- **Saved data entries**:
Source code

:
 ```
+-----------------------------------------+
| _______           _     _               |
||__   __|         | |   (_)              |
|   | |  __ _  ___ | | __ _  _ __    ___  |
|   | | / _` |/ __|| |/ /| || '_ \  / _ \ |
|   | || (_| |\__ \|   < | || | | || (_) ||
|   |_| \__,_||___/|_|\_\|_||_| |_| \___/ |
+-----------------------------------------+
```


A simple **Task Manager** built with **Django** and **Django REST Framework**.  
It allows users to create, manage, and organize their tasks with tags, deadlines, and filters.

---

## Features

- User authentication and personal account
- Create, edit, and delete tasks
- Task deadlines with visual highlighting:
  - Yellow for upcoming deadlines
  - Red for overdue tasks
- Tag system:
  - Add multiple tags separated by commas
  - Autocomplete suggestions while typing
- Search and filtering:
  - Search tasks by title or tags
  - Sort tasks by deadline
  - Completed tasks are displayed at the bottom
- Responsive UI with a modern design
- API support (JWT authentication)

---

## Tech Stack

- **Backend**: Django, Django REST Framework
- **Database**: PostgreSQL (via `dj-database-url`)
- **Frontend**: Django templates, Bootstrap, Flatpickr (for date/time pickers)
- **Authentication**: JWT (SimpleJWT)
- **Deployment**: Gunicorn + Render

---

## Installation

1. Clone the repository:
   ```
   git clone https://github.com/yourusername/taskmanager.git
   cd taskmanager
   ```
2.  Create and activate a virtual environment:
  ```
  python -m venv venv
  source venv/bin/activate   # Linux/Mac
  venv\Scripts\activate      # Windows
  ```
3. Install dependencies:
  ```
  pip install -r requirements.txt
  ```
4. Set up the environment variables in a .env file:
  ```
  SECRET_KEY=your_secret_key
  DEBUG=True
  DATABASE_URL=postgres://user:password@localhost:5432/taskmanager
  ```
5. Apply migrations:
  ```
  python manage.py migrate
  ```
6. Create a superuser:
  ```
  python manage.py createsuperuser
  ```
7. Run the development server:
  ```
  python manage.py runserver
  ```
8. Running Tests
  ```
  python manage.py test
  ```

- **PROBLEM TO SOLVE**: Work through the data and count each line holding the string "environment". Give only that count.

- **EXERCISE SOLUTION**: 2